WORK ORDER: Print verbatim the opening line of the material and every subsequent line through the one containing "### extracting the problemset ###".

━━━━━━━━━━

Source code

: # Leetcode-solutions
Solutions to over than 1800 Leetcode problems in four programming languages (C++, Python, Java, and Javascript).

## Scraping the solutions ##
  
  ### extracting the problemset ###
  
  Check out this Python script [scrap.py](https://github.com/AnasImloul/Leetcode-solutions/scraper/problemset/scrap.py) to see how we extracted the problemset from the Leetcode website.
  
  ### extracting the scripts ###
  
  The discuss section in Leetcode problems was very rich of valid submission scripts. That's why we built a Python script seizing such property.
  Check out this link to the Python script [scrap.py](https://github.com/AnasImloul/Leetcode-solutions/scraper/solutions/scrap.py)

━━━━━━━━━━

EXPECTED ANSWER:
Source code

: # Leetcode-solutions
Solutions to over than 1800 Leetcode problems in four programming languages (C++, Python, Java, and Javascript).

## Scraping the solutions ##
  
  ### extracting the problemset ###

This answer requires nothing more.